I mean, how many enchiladas do you need in order to feel full? Three? Five? Eleven? When is the hole filled?

According to Marketdata, Inc., Americans spent $58 billion dollars last year in the diet industry, including diet drinks, weight loss aids, meal replacement supplements, dieting books, etc. Yet we're still collectively obese. I can't figure out why.

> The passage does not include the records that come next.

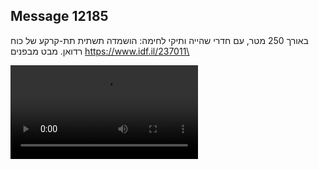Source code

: ## Message 12185

באורך 250 מטר, עם חדרי שהייה ותיקי לחימה:
הושמדה תשתית תת-קרקע של כוח רדואן. מבט מבפנים
https://www.idf.il/237011\

![Video](12185/12185_media.mp4)
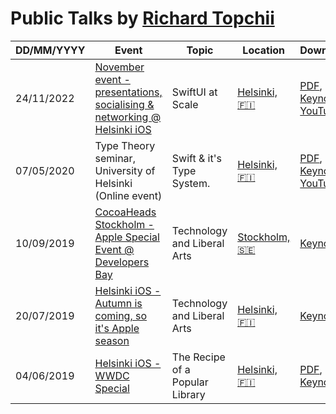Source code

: # Public Talks by [Richard Topchii](https://github.com/richardtop/)

|DD/MM/YYYY|Event|Topic|Location|Downloads|
|---|---|---|---|---|
|24/11/2022|[November event - presentations, socialising & networking @ Helsinki iOS](https://www.meetup.com/helsinkios-mac-and-ios-developers/events/289326034/)|SwiftUI at Scale|[Helsinki, 🇫🇮](https://goo.gl/maps/A9DpFRbfsDMKpvmS6)|[PDF](https://github.com/richardtop/Speaking/files/10096304/SwiftUI_at_Scale.pdf), [Keynote](https://github.com/richardtop/Speaking/files/10096308/SwiftUI_at_Scale.key.zip), [YouTube](https://youtu.be/TWZDJ7b0knQ)
|07/05/2020|Type Theory seminar, University of Helsinki (Online event)|Swift & it's Type System.|[Helsinki, 🇫🇮](https://goo.gl/maps/A9DpFRbfsDMKpvmS6)|[PDF](https://github.com/richardtop/Speaking/files/4871915/Swift.Type.System.pdf), [Keynote](https://github.com/richardtop/Speaking/files/4871913/Swift.Type.System.key.zip), [YouTube](https://www.youtube.com/watch?v=-61sV7wA7rw)|
|10/09/2019|[CocoaHeads Stockholm - Apple Special Event @ Developers Bay](https://www.meetup.com/CocoaHeads-Stockholm/events/264363877/)|Technology and Liberal Arts|[Stockholm, 🇸🇪](https://goo.gl/maps/9Xe83A4AMN2xu4xF8)|[Keynote](https://www.dropbox.com/s/oxejl6eirxdxcys/Stockholm.key?dl=0)|
|20/07/2019|[Helsinki iOS - Autumn is coming, so it's Apple season](https://www.meetup.com/HelsinkiOS-Mac-and-iOS-Developers/events/263769988/)|Technology and Liberal Arts|[Helsinki, 🇫🇮](https://goo.gl/maps/A9DpFRbfsDMKpvmS6)|[Keynote](https://www.dropbox.com/s/lj9gpwn56jin5dm/Helsinki.key?dl=0)|
|04/06/2019|[Helsinki iOS - WWDC Special](https://www.meetup.com/HelsinkiOS-Mac-and-iOS-Developers/events/261505398/)|The Recipe of a Popular Library|[Helsinki, 🇫🇮](https://goo.gl/maps/A9DpFRbfsDMKpvmS6)|[PDF](https://github.com/richardtop/Talks/files/3272691/wwdc.pdf), [Keynote](https://github.com/richardtop/Talks/files/3272700/wwdc.key.zip)|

Maybe it's because of this weird "not-enough" mentality so many of us carry around. As a recovering bulimic, I have no stones to throw on that one. Even I can't justify stuffing oneself to maximum capacity (and I especially can't justify feasting just to toss back the feast. It's a rather immoral sickness.). Why? Everyone knows that anything you're given on a restaurant plate is double or even triple what the average human actually needs. Why do we feel the need to clean those plates? Maybe because we paid for it and we feel like we have to get our money's worth? That's essentially paying someone to make you fat and uncomfortable. Why can't we say when enough is enough? "I'm satisfied with a third of this; I don't need any more of it." I think there's a countrywide epidemic of fear of loss and it's triggering overconsumption in absolutely everything. We're wealthy. We're well-fed. We have options. So why are we so uneasy? Why would anyone feel the need to go out and eat seven enchiladas when one or two will do the job? What's missing? We're not all athletes. Not many of us are particularly active. Thus, not many of us needs 4,000 calories a day, but that's what a great deal of us takes in. Ridiculous. It's psychological. It's like how children of the Depression grew up to hoard food. My granny does it. I know lots of grannies who keep canned food not only in the kitchen but in closets, sheds, even under the bed. To me, that is understandable. These people actually knew hunger. Not the hunger that comes from being too busy at work to get lunch, but hunger that comes from living on cornbread and not knowing where your next meal is coming from when the cornmeal is all gone and the shopkeeper can't feed his own family, let alone give you credit. I hold nothing against these elderly people who remember that, and they have a right to the "not-enough" mentality. But people my age? Please. We are children of the eighties. The majority of us never missed a meal, yet we're the worst about overconsumption now. We're the ones who will go to On The Border for the endless enchiladas special. We'll eat all those enchiladas (and chips and rice and beans and flan), and we'll wash it down with a 500-calorie margarita. And once we get home, we'll start snacking. And first thing in the morning, we'll head to McDonald's and take out a couple of biscuits and some hashbrowns when a banana or a bowl of oatmeal would have sufficed.

I recently had someone ask me if I was ok, because it seemed I had somewhat lost my appetite: "I noticed you didn't eat much at dinner last night." What did I eat? I had two enchiladas, a taquito with guacamole, rice, and some chips! Enough food to fill up anyone. This is an example of how ridiculously our culture insists on eating, that after taking out all that food, anyone would think there was something wrong with me and that I hadn't eaten enough. It also shows how much I eat at other meals, that someone would find that highly adequate amount of food to be less than what I normally eat. Indeed, the next morning, I ate my weight in biscuits and gravy and breakfast meats. A banana would have sufficed.

I dunno where I'm going with this. Just that I think we're all so very sick inside. I don't know what we're all so afraid of, or why so many of us feel like gorging is the answer, and then turn around and buy treadmills we don't use and pills that make our hearts race. I don't know why some of us will hit every fast food restaurant on the strip and eat until the point of gastric rupture, purge, and repeat. Hmm. Maybe that's why anoretics are so haughty. They're really hungry as hell, but they at least have found a way to fill the hole; by not filling and refilling it with food. Not eating can be as much an activity and obsession as eating.

I do know that no one, no one, no one, needs an endless supply of any food in one night.